_TASK DESCRIPTION:_
Would you show every line from the records that holds "program"?

::: RECORDED DATA

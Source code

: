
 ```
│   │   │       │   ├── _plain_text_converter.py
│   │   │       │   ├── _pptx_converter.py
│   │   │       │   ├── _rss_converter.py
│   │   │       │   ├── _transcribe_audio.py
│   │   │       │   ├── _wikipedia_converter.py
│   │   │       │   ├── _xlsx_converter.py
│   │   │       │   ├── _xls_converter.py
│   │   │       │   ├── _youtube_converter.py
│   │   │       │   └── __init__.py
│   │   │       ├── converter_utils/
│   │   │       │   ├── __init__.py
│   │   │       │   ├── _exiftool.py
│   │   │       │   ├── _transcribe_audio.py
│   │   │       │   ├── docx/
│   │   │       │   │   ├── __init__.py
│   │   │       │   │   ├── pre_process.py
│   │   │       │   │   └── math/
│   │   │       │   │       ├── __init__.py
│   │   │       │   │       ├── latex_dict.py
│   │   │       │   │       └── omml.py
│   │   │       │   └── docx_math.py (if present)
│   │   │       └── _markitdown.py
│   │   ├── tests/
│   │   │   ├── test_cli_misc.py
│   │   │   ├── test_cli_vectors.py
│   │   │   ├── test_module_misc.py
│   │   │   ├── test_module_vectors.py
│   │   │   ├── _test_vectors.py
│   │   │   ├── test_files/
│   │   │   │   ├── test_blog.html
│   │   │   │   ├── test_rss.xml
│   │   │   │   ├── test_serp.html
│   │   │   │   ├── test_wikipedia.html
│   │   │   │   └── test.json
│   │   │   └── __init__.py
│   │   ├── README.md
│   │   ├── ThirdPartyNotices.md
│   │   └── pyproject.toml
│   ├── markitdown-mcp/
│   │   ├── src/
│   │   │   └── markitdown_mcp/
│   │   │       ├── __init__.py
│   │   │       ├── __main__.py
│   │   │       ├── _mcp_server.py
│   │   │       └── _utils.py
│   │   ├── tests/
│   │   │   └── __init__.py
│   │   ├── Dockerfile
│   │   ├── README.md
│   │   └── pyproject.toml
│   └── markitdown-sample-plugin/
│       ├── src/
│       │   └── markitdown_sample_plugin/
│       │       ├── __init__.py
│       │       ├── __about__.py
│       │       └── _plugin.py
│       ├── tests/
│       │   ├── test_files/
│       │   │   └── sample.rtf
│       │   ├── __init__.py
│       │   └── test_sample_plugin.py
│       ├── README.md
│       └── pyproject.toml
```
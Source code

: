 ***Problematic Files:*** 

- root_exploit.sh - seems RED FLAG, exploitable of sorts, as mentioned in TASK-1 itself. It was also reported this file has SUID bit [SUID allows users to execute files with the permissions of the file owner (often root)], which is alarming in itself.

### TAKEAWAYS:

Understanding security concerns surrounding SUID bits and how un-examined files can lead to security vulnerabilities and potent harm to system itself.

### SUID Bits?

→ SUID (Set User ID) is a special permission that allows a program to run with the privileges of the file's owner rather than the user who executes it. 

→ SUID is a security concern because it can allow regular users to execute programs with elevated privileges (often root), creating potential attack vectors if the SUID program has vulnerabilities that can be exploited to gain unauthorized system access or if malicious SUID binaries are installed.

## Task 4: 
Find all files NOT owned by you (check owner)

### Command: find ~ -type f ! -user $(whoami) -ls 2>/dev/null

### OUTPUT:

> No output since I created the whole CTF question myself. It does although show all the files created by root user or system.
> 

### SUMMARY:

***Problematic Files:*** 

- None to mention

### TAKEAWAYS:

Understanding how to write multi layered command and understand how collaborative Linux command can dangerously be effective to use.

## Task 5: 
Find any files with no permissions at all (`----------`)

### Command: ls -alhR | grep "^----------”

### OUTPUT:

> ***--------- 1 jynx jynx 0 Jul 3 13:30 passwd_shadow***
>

::::::

_EXERCISE RESPONSE:_
→ SUID (Set User ID) is a special permission that allows a program to run with the privileges of the file's owner rather than the user who executes it. 
→ SUID is a security concern because it can allow regular users to execute programs with elevated privileges (often root), creating potential attack vectors if the SUID program has vulnerabilities that can be exploited to gain unauthorized system access or if malicious SUID binaries are installed.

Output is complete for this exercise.